As much as I don’t like blowing things out of proportion, I think what happens to Keystone XL and how it’s handled is significant in terms of how similar issues are dealt with down the road. It’s something people will refer to and point to just because it’s a big name. So even if it doesn’t have significance in terms of actual energy or jobs implications, it does have value. Obviously it does or Levi wouldn’t have written so extensively about it – and I’m glad he has. But there are things missing from the discussion.
As far as there being bigger fish to fry, absolutely. When China is approaching Europe and saying “let’s hold hands to push the US forward”, that’s saying something. The US does not fund it’s R&D of new energy well enough. And while Keystone XL is ‘a hot topic’, there are countless other areas to focus on that would better position the US in dealing with the future of energy.
So I wouldn’t say that Keystone XL isn’t without importance, just that the rest of the context for US energy is left out, and severely neglected – generally reduced to politicized talking points and vague foreign fears. US needs to have an open and honest dialogue and stance about where to go with energy – what its domestic strengths and weaknesses are and what the future of energy will be, and how the US will be a part of it. The focus only one item here or there – Keystone XL, Solyndra, BP Oil- is problematic.

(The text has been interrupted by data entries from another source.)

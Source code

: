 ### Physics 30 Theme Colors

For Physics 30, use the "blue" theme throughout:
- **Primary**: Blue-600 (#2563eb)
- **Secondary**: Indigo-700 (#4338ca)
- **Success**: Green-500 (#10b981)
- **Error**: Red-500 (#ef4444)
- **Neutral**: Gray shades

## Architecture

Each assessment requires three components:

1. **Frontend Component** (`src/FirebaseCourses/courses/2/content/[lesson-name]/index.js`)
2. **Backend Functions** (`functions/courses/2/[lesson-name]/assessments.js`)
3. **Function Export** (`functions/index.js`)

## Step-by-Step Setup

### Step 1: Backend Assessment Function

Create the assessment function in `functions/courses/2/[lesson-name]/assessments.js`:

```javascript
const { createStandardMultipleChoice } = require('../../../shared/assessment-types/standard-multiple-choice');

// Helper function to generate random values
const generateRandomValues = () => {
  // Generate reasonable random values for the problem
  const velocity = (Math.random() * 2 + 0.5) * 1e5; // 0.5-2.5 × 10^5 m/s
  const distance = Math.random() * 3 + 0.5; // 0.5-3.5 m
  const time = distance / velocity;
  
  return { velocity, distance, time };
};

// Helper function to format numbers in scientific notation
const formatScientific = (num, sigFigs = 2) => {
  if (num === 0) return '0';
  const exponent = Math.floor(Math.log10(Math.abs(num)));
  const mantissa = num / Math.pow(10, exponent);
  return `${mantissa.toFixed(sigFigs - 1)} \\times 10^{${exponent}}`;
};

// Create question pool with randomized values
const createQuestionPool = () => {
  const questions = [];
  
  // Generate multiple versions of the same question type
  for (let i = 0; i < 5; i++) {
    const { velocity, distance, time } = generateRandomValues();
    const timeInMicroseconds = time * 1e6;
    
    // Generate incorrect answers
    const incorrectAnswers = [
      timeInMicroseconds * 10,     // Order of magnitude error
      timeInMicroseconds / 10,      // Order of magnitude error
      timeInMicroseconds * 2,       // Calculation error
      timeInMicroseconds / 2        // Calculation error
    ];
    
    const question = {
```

Until the climate of energy discussion in the US moves from making energy discussion a trite add-on to economics or environmental discourse, to a serious national (and even global) matter of importance in and of itself, nothing will change. And the longer nothing changes, the further away from being a leader (and closer to becoming outdated) the US will be.
Related articles
- CASE STUDY: Keystone XL Pipeline (jesseparent.wordpress.com)
- NEWS: State of The Union 2012 & Energy (KeystoneXL Saga: #4) (jesseparent.wordpress.com)
- NEWS: Keystone XL a distraction? CFR (jesseparent.wordpress.com)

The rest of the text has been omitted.